How to fill in the ecotox database

  1. Find your list of fields variables. Go to https://data.npolar.no/ecotox and choose "template" in the upper left corner. Name the template:

    <your initials>_<species>_<project name or description>

    Use underscore to separate words f.ex. KS_GLGU_SEATRACK_2019_Kongsfjorden

    Create a new template based on the variables needed. Check off the parameters in the list of predefined variables first. Save the result and check that select alternatives for your selected fields are included. See image below.

    Go through previously created additional fields

    Also, for parameters placename, latitude and longitude it is possible to use autocomplete from Svalbard placenames if selected.

    At the bottom of the page is the additional variables others have chosen. Please go through the list and use the same variable names if you need them. If a variable name occur often in excel sheets, the technical staff should be contacted to include it in the list of predefined variables.

    Control select alternatives

    Finally add your own additional variables as needed.

  2. Register the dataset at https://data.npolar.no/dataset if not already described. Describe the variables here if not self explanatory.

  3. Mostly cruise-based fieldwork: Fill in expedition information (parent of dataset) in https://data.npolar.no/expedition to combine your data with other researcher's data taken at the same time and place.

How to get data back API version 1

Via the API, https://api.npolar.no (R language)

#First we fetch the files from the API:
#Receive as JSON file
> library(jsonlite)
> fieldwork_json = fromJSON("https://api-test.data.npolar.no/ecotox/fieldwork/?q=&filter-matrix=egg&format=json&limit=all")
> lab_json = fromJSON("https://api-test.data.npolar.no/lab/ecotox/?q=&filter-matrix=egg&fields=id,database_sample_id,analyte,analyte_value,fat_percentage,unit&format=json&limit=all")

#Go down some levels in the list structure
#Result is one long column only with all entries applied.
#Now we have two lists converted to data frames
> fieldwork_df = fieldwork_json$feed$entries
> lab_df = lab_json$feed$entries

#To view the table headers
> names(lab_df)
To view the whole table (note the big V in View!)
> View(fieldwork_df)

#If the result will contain a lot of rows, it is important to reduce the 
#number of columns as much as possible.
#Try to remove columns one by one:
> fieldwork_df$schema <- NULL
#or pick the columns to keep:
> keeps_field <- c("people_responsible","NPI_sample_id","reference", "placename","latitude","longitude","species","event_date","id","age","species_identification","comment","project_group","egg_width","length","weight","bill_height","station_name")
> fieldwork_write= fieldwork_df[ , keeps_field, drop = FALSE]

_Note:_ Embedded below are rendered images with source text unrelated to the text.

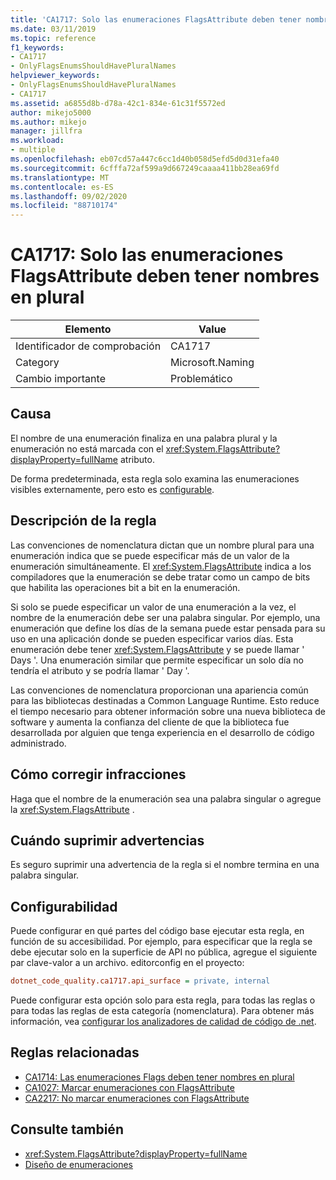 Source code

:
 ```yaml
---
title: 'CA1717: Solo las enumeraciones FlagsAttribute deben tener nombres en plural'
ms.date: 03/11/2019
ms.topic: reference
f1_keywords:
- CA1717
- OnlyFlagsEnumsShouldHavePluralNames
helpviewer_keywords:
- OnlyFlagsEnumsShouldHavePluralNames
- CA1717
ms.assetid: a6855d8b-d78a-42c1-834e-61c31f5572ed
author: mikejo5000
ms.author: mikejo
manager: jillfra
ms.workload:
- multiple
ms.openlocfilehash: eb07cd57a447c6cc1d40b058d5efd5d0d31efa40
ms.sourcegitcommit: 6cfffa72af599a9d667249caaaa411bb28ea69fd
ms.translationtype: MT
ms.contentlocale: es-ES
ms.lasthandoff: 09/02/2020
ms.locfileid: "88710174"
---
```

# <a name="ca1717-only-flagsattribute-enums-should-have-plural-names"></a>CA1717: Solo las enumeraciones FlagsAttribute deben tener nombres en plural

|Elemento|Value|
|-|-|
|Identificador de comprobación|CA1717|
|Category|Microsoft.Naming|
|Cambio importante|Problemático|

## <a name="cause"></a>Causa

El nombre de una enumeración finaliza en una palabra plural y la enumeración no está marcada con el <xref:System.FlagsAttribute?displayProperty=fullName> atributo.

De forma predeterminada, esta regla solo examina las enumeraciones visibles externamente, pero esto es [configurable](#configurability).

## <a name="rule-description"></a>Descripción de la regla

Las convenciones de nomenclatura dictan que un nombre plural para una enumeración indica que se puede especificar más de un valor de la enumeración simultáneamente. El <xref:System.FlagsAttribute> indica a los compiladores que la enumeración se debe tratar como un campo de bits que habilita las operaciones bit a bit en la enumeración.

Si solo se puede especificar un valor de una enumeración a la vez, el nombre de la enumeración debe ser una palabra singular. Por ejemplo, una enumeración que define los días de la semana puede estar pensada para su uso en una aplicación donde se pueden especificar varios días. Esta enumeración debe tener <xref:System.FlagsAttribute> y se puede llamar ' Days '. Una enumeración similar que permite especificar un solo día no tendría el atributo y se podría llamar ' Day '.

Las convenciones de nomenclatura proporcionan una apariencia común para las bibliotecas destinadas a Common Language Runtime. Esto reduce el tiempo necesario para obtener información sobre una nueva biblioteca de software y aumenta la confianza del cliente de que la biblioteca fue desarrollada por alguien que tenga experiencia en el desarrollo de código administrado.

## <a name="how-to-fix-violations"></a>Cómo corregir infracciones

Haga que el nombre de la enumeración sea una palabra singular o agregue la <xref:System.FlagsAttribute> .

## <a name="when-to-suppress-warnings"></a>Cuándo suprimir advertencias

Es seguro suprimir una advertencia de la regla si el nombre termina en una palabra singular.

## <a name="configurability"></a>Configurabilidad

Puede configurar en qué partes del código base ejecutar esta regla, en función de su accesibilidad. Por ejemplo, para especificar que la regla se debe ejecutar solo en la superficie de API no pública, agregue el siguiente par clave-valor a un archivo. editorconfig en el proyecto:

```ini
dotnet_code_quality.ca1717.api_surface = private, internal
```

Puede configurar esta opción solo para esta regla, para todas las reglas o para todas las reglas de esta categoría (nomenclatura). Para obtener más información, vea [configurar los analizadores de calidad de código de .net](configure-fxcop-analyzers.md).

## <a name="related-rules"></a>Reglas relacionadas

- [CA1714: Las enumeraciones Flags deben tener nombres en plural](../code-quality/ca1714.md)
- [CA1027: Marcar enumeraciones con FlagsAttribute](../code-quality/ca1027.md)
- [CA2217: No marcar enumeraciones con FlagsAttribute](../code-quality/ca2217.md)

## <a name="see-also"></a>Consulte también

- <xref:System.FlagsAttribute?displayProperty=fullName>
- [Diseño de enumeraciones](/dotnet/standard/design-guidelines/enum)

#Only three columns can be used to pivot the analytes. Usually use at least
#"analyte_value", "analyte","database_sample_id", but more can be added
#like "fat_percentage", "unit" etc.
> keeps_lab <- c("analyte_value", "analyte","database_sample_id","unit","id")
> lab_write = lab_df[ , keeps_lab, drop = FALSE]
#Pivot the analytes from the y-axis to the x-axis
> library(tidyr)
> lab_pivot = reshape(lab_write, direction = "wide", idvar = "database_sample_id", timevar = "analyte")

#Rename fieldwork_write column id to database_sample_id so R can merge besed on this column
> library(tidyverse)
> fieldwork_col_conv = fieldwork_write %>% rename (database_sample_id = id)

#To avoid spending too long time in merging, I found it wise to sort the two
#database_sample_id columns
> lab_merge = lab_pivot[order(lab_pivot$database_sample_id),]
> fieldwork_merge = fieldwork_col_conv[order(fieldwork_col_conv$database_sample_id),]

#Try to merge the two datasets unless the data frames are too big.
#If so it must either be split in two or do a manually merge.
> merged = merge(fieldwork_merge, lab_merge, all=TRUE) 

#Finally, create the excel sheet - file here is named "file.xslx"
#Note that with larger datasets your PC may run out of memory.
> library(xlsx)
> write.xlsx(merged, 'file.xlsx', sheetName = "Sheet1", col.names = TRUE, row.names = TRUE, append = FALSE)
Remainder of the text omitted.